- [WHAT YOU ARE ASKED TO DO]: Without skipping a line, reproduce the entries exactly.

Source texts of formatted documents
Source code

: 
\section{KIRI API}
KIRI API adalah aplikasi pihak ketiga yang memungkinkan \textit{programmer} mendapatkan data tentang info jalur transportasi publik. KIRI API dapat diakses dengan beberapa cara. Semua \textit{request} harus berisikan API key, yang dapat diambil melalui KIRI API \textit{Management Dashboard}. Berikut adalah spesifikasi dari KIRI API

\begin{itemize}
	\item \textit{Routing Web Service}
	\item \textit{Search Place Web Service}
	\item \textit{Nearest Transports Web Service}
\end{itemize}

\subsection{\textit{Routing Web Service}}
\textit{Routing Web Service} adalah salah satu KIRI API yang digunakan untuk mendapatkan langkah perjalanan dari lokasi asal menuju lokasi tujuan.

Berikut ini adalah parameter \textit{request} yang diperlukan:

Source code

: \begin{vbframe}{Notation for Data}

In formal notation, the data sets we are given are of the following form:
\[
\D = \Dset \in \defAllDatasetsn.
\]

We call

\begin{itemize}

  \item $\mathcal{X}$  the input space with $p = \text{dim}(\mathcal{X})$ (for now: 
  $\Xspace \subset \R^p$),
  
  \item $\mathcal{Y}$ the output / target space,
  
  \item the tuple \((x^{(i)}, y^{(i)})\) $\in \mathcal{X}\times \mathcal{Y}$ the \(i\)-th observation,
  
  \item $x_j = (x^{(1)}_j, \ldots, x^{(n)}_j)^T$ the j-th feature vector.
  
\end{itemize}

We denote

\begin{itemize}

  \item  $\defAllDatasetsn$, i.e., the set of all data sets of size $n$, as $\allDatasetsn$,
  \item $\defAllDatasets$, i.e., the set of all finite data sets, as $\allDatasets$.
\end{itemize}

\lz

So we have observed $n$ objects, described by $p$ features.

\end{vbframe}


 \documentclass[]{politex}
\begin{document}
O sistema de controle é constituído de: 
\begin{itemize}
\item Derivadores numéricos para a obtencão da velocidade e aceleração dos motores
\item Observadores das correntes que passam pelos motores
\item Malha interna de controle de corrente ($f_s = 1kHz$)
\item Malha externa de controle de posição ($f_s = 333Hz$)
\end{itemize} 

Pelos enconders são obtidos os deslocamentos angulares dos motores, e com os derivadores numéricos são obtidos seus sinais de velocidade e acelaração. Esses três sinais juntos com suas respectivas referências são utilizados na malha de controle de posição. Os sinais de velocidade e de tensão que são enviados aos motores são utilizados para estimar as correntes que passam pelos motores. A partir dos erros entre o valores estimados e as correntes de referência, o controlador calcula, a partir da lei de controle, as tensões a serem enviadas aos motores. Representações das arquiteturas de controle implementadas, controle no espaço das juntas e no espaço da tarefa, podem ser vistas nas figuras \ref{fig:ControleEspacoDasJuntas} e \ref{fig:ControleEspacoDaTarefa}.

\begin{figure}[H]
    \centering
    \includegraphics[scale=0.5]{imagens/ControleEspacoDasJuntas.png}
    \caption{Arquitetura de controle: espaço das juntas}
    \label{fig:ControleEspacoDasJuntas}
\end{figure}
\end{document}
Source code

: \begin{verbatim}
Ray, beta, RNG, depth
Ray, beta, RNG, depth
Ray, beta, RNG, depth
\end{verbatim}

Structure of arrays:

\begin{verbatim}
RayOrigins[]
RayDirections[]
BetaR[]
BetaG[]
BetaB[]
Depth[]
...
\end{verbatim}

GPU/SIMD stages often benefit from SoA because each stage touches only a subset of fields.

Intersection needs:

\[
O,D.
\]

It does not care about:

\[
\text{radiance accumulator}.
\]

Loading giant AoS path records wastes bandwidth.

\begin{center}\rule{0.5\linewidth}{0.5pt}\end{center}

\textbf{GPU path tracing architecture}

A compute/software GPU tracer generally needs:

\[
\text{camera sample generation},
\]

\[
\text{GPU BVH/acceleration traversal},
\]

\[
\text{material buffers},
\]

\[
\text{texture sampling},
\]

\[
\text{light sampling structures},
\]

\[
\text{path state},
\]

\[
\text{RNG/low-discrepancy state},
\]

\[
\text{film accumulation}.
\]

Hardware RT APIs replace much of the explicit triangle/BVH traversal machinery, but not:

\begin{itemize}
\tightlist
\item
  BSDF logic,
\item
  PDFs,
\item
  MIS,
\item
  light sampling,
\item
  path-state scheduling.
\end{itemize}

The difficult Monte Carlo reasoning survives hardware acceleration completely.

- [RESULT OF THIS TASK]:
Source code

: 
\section{KIRI API}
KIRI API adalah aplikasi pihak ketiga yang memungkinkan \textit{programmer} mendapatkan data tentang info jalur transportasi publik. KIRI API dapat diakses dengan beberapa cara. Semua \textit{request} harus berisikan API key, yang dapat diambil melalui KIRI API \textit{Management Dashboard}. Berikut adalah spesifikasi dari KIRI API

\begin{itemize}
	\item \textit{Routing Web Service}
	\item \textit{Search Place Web Service}
	\item \textit{Nearest Transports Web Service}
\end{itemize}

\subsection{\textit{Routing Web Service}}
\textit{Routing Web Service} adalah salah satu KIRI API yang digunakan untuk mendapatkan langkah perjalanan dari lokasi asal menuju lokasi tujuan.

Berikut ini adalah parameter \textit{request} yang diperlukan:

Source code

: \begin{vbframe}{Notation for Data}

In formal notation, the data sets we are given are of the following form:
\[
\D = \Dset \in \defAllDatasetsn.
\]

We call

\begin{itemize}

  \item $\mathcal{X}$  the input space with $p = \text{dim}(\mathcal{X})$ (for now: 
  $\Xspace \subset \R^p$),
  
  \item $\mathcal{Y}$ the output / target space,
  
  \item the tuple \((x^{(i)}, y^{(i)})\) $\in \mathcal{X}\times \mathcal{Y}$ the \(i\)-th observation,
  
  \item $x_j = (x^{(1)}_j, \ldots, x^{(n)}_j)^T$ the j-th feature vector.
  
\end{itemize}

We denote

\begin{itemize}

  \item  $\defAllDatasetsn$, i.e., the set of all data sets of size $n$, as $\allDatasetsn$,
  \item $\defAllDatasets$, i.e., the set of all finite data sets, as $\allDatasets$.
\end{itemize}

\lz

So we have observed $n$ objects, described by $p$ features.

\end{vbframe}


 \documentclass[]{politex}
\begin{document}
O sistema de controle é constituído de: 
\begin{itemize}
\item Derivadores numéricos para a obtencão da velocidade e aceleração dos motores
\item Observadores das correntes que passam pelos motores
\item Malha interna de controle de corrente ($f_s = 1kHz$)
\item Malha externa de controle de posição ($f_s = 333Hz$)
\end{itemize} 

Pelos enconders são obtidos os deslocamentos angulares dos motores, e com os derivadores numéricos são obtidos seus sinais de velocidade e acelaração. Esses três sinais juntos com suas respectivas referências são utilizados na malha de controle de posição. Os sinais de velocidade e de tensão que são enviados aos motores são utilizados para estimar as correntes que passam pelos motores. A partir dos erros entre o valores estimados e as correntes de referência, o controlador calcula, a partir da lei de controle, as tensões a serem enviadas aos motores. Representações das arquiteturas de controle implementadas, controle no espaço das juntas e no espaço da tarefa, podem ser vistas nas figuras \ref{fig:ControleEspacoDasJuntas} e \ref{fig:ControleEspacoDaTarefa}.

\begin{figure}[H]
    \centering
    \includegraphics[scale=0.5]{imagens/ControleEspacoDasJuntas.png}
    \caption{Arquitetura de controle: espaço das juntas}
    \label{fig:ControleEspacoDasJuntas}
\end{figure}
\end{document}
Source code

: \begin{verbatim}
Ray, beta, RNG, depth
Ray, beta, RNG, depth
Ray, beta, RNG, depth
\end{verbatim}

Structure of arrays:

\begin{verbatim}
RayOrigins[]
RayDirections[]
BetaR[]
BetaG[]
BetaB[]
Depth[]
...
\end{verbatim}

GPU/SIMD stages often benefit from SoA because each stage touches only a subset of fields.

Intersection needs:

\[
O,D.
\]

It does not care about:

\[
\text{radiance accumulator}.
\]

Loading giant AoS path records wastes bandwidth.

\begin{center}\rule{0.5\linewidth}{0.5pt}\end{center}

\textbf{GPU path tracing architecture}

A compute/software GPU tracer generally needs:

\[
\text{camera sample generation},
\]

\[
\text{GPU BVH/acceleration traversal},
\]

\[
\text{material buffers},
\]

\[
\text{texture sampling},
\]

\[
\text{light sampling structures},
\]

\[
\text{path state},
\]

\[
\text{RNG/low-discrepancy state},
\]

\[
\text{film accumulation}.
\]

Hardware RT APIs replace much of the explicit triangle/BVH traversal machinery, but not:

\begin{itemize}
\tightlist
\item
  BSDF logic,
\item
  PDFs,
\item
  MIS,
\item
  light sampling,
\item
  path-state scheduling.
\end{itemize}

The difficult Monte Carlo reasoning survives hardware acceleration completely.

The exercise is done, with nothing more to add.